If animals are sick or are exposed to disease they should be treated.

But seven classes of antibiotics used in humans are also fed to farm animals at low, non-therapeutic doses. The Union of Concerned Scientists says 70 percent of all antibiotics used in the United States (about 25 million pounds annually) are routinely fed to swine, poultry and beef cattle not to treat illnesses but to promote weight gain. Because the animals are fed low doses of the drugs, bacteria are growing resistant to them, raising the specter of disease-causing microbes for which there’s no cure.

The FDA’s decision dealt with a class of antibiotics, but just one is fed to poultry: Baytril, made by Bayer Corp. The drug is identical to Cipro, an antibiotic used in humans to treat food poisoning and even anthrax. The bacteria that cause food poisoning in humans had almost no resistance to Cipro when the drug was approved for use in agriculture in 1995. Since then, about 21 percent of the bacteria in human food poisoning cases have developed resistance to Cipro, says the Centers for Disease Control.

The problem isn’t just that the poultry could carry drug-resistant bacteria to consumers’ tables.
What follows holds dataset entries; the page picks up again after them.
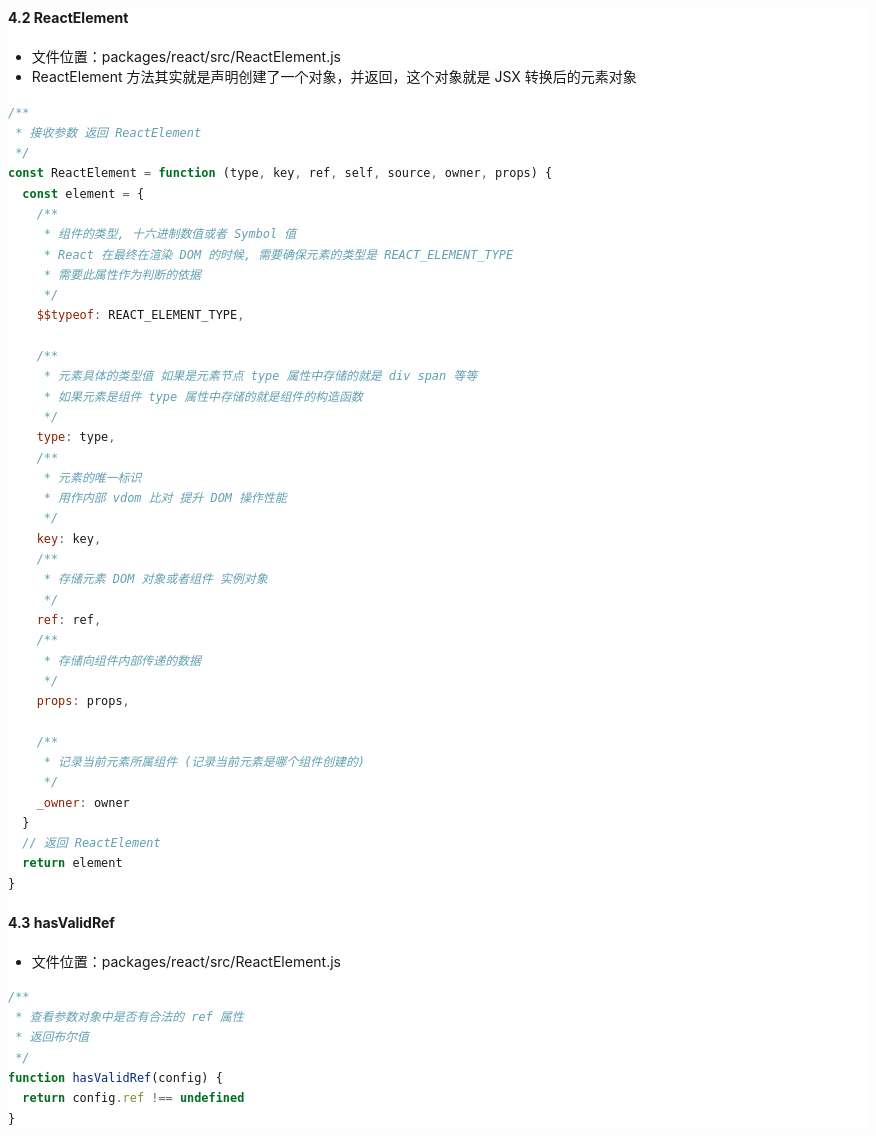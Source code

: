 #### 4.2 ReactElement

- 文件位置：packages/react/src/ReactElement.js
- ReactElement 方法其实就是声明创建了一个对象，并返回，这个对象就是 JSX 转换后的元素对象

```js
/**
 * 接收参数 返回 ReactElement
 */
const ReactElement = function (type, key, ref, self, source, owner, props) {
  const element = {
    /**
     * 组件的类型, 十六进制数值或者 Symbol 值
     * React 在最终在渲染 DOM 的时候, 需要确保元素的类型是 REACT_ELEMENT_TYPE
     * 需要此属性作为判断的依据
     */
    $$typeof: REACT_ELEMENT_TYPE,

    /**
     * 元素具体的类型值 如果是元素节点 type 属性中存储的就是 div span 等等
     * 如果元素是组件 type 属性中存储的就是组件的构造函数
     */
    type: type,
    /**
     * 元素的唯一标识
     * 用作内部 vdom 比对 提升 DOM 操作性能
     */
    key: key,
    /**
     * 存储元素 DOM 对象或者组件 实例对象
     */
    ref: ref,
    /**
     * 存储向组件内部传递的数据
     */
    props: props,

    /**
     * 记录当前元素所属组件 (记录当前元素是哪个组件创建的)
     */
    _owner: owner
  }
  // 返回 ReactElement
  return element
}
```

#### 4.3 hasValidRef

- 文件位置：packages/react/src/ReactElement.js

```js
/**
 * 查看参数对象中是否有合法的 ref 属性
 * 返回布尔值
 */
function hasValidRef(config) {
  return config.ref !== undefined
}
```

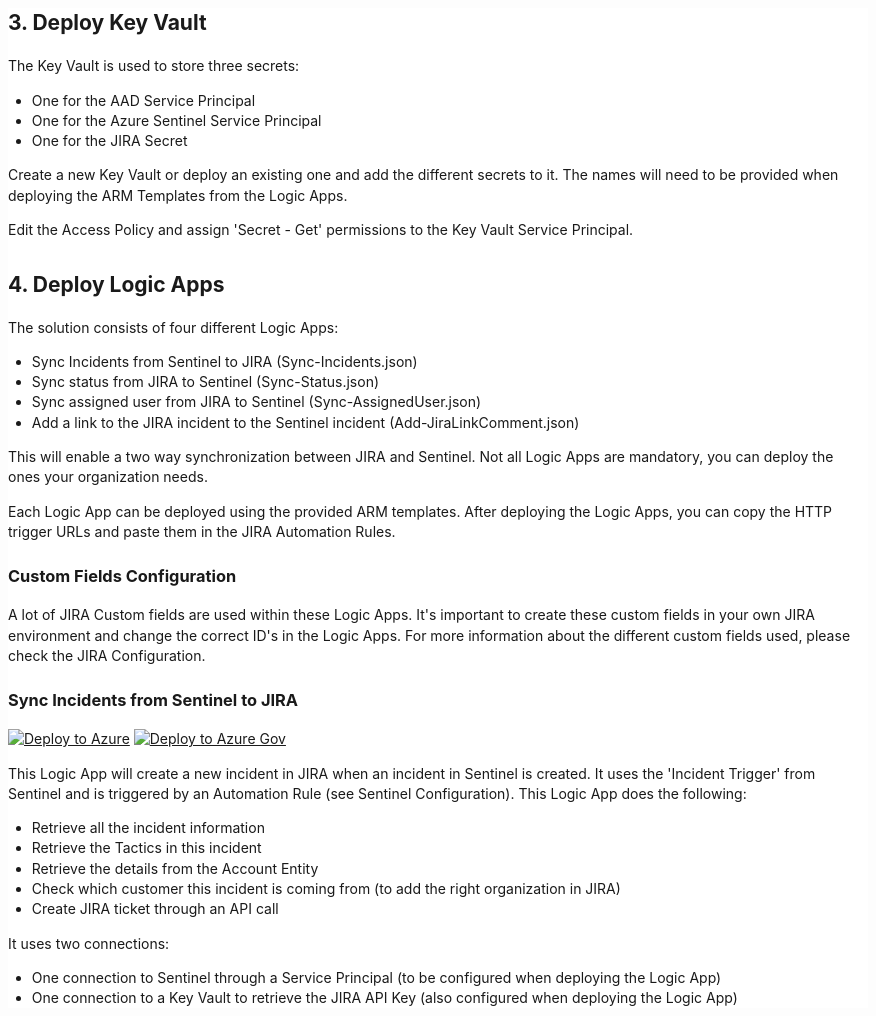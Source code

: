 ## 3. Deploy Key Vault
The Key Vault is used to store three secrets:
* One for the AAD Service Principal
* One for the Azure Sentinel Service Principal
* One for the JIRA Secret

Create a new Key Vault or deploy an existing one and add the different secrets to it.
The names will need to be provided when deploying the ARM Templates from the Logic Apps.

Edit the Access Policy and assign 'Secret - Get' permissions to the Key Vault Service Principal.

## 4. Deploy Logic Apps
The solution consists of four different Logic Apps:
* Sync Incidents from Sentinel to JIRA (Sync-Incidents.json)
* Sync status from JIRA to Sentinel (Sync-Status.json)
* Sync assigned user from JIRA to Sentinel (Sync-AssignedUser.json)
* Add a link to the JIRA incident to the Sentinel incident (Add-JiraLinkComment.json)

This will enable a two way synchronization between JIRA and Sentinel. Not all Logic Apps are mandatory, you can deploy the ones your organization needs.

Each Logic App can be deployed using the provided ARM templates.
After deploying the Logic Apps, you can copy the HTTP trigger URLs and paste them in the JIRA Automation Rules.

### Custom Fields Configuration
A lot of JIRA Custom fields are used within these Logic Apps. It's important to create these custom fields in your own JIRA environment and change the correct ID's in the Logic Apps.
For more information about the different custom fields used, please check the JIRA Configuration.

### Sync Incidents from Sentinel to JIRA 

[![Deploy to Azure](https://aka.ms/deploytoazurebutton)]("https://portal.azure.com/#create/Microsoft.Template/uri/https%3A%2F%2Fraw.githubusercontent.com%2FAzure%2FAzure-Sentinel%2Fmaster%2FPlaybooks%2FSync-IncidentsWithJIRA%2FSync-Incidents%2Fazuredeploy.json)
[![Deploy to Azure Gov](https://aka.ms/deploytoazuregovbutton)]("https://portal.azure.us/#create/Microsoft.Template/uri/https%3A%2F%2Fraw.githubusercontent.com%2FAzure%2FAzure%2FAzure-Sentinel%2Fmaster%2FPlaybooks%2FSync-IncidentsWithJIRA%2FSync-Incidents%2Fazuredeploy.json)

This Logic App will create a new incident in JIRA when an incident in Sentinel is created.
It uses the 'Incident Trigger' from Sentinel and is triggered by an Automation Rule (see Sentinel Configuration).
This Logic App does the following:
* Retrieve all the incident information
* Retrieve the Tactics in this incident
* Retrieve the details from the Account Entity
* Check which customer this incident is coming from (to add the right organization in JIRA)
* Create JIRA ticket through an API call

It uses two connections:
* One connection to Sentinel through a Service Principal (to be configured when deploying the Logic App)
* One connection to a Key Vault to retrieve the JIRA API Key (also configured when deploying the Logic App)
It’s that super strains of bacteria can infest the water and soils around farms, potentially spreading diseases to farm workers and from there to the general population.
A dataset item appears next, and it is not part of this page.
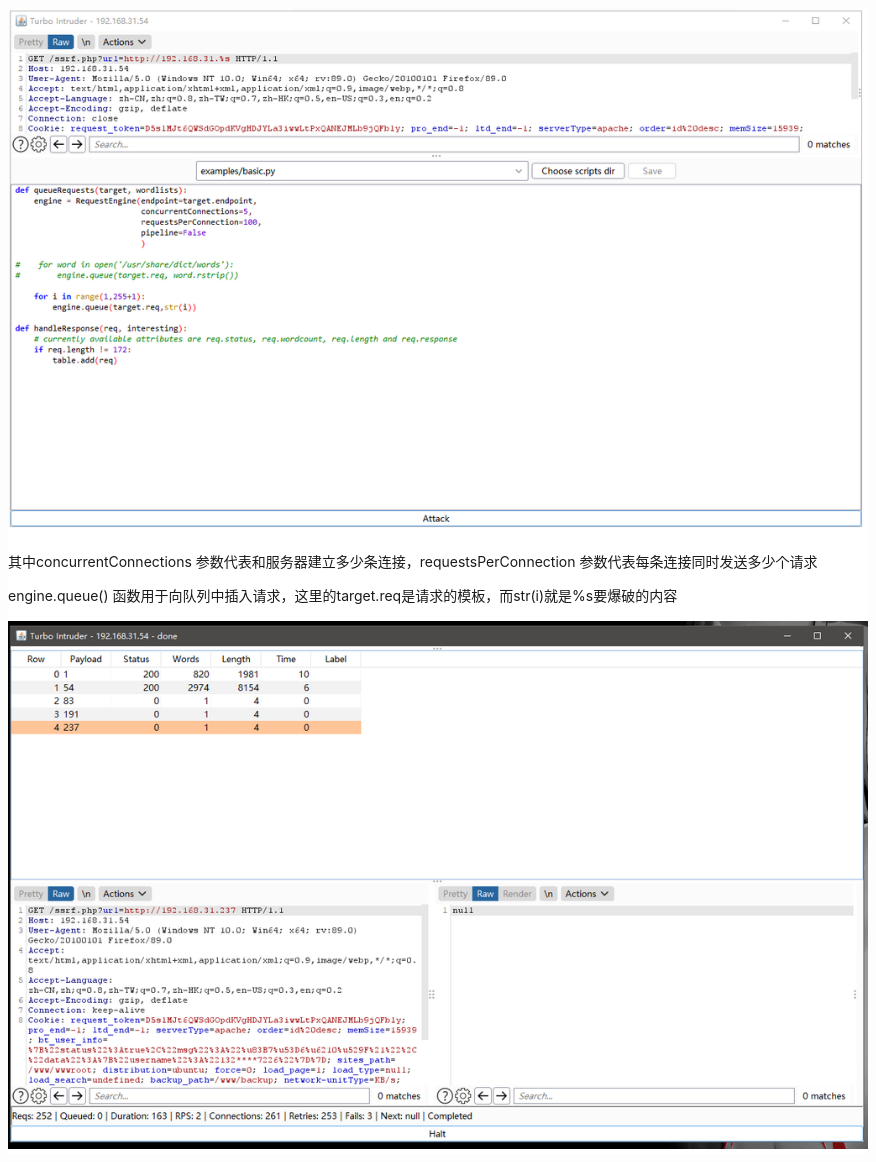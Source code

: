 ![image-20210710103510416](/images/image-20210710103510416.png)

其中concurrentConnections 参数代表和服务器建立多少条连接，requestsPerConnection 参数代表每条连接同时发送多少个请求

engine.queue() 函数用于向队列中插入请求，这里的target.req是请求的模板，而str(i)就是%s要爆破的内容

![image-20210710103936563](/images/image-20210710103936563.png)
In April, medical and environmental groups asked the FDA to ban the non-therapeutic, agricultural use of all seven types of antibiotics that are used in both humans and livestock. Meanwhile, legislation to mandate the ban was introduced in Congress. The Preservation of Antibiotics for Medical Treatment Act would still allow medicinal use of the drugs. In the Senate, S. 742 is sponsored by moderate Republican Sens. Susan Collins and Olympia Snowe of Maine and Democrat Ted Kennedy of Massachusetts, while in the House, H.R. 2562 is sponsored by Rep. Sherrod Brown, an Ohio Democrat. Colorado’s congressional members should join as co-sponsors.

Some 385 organizations support the ban, including the American Medical Association, American Public Health Association, American Nurses Association and Colorado Nurses Association. Their fear is justified: The overuse of antibiotics could rob our medical arsenal of one of its most effective disease-fighting tools.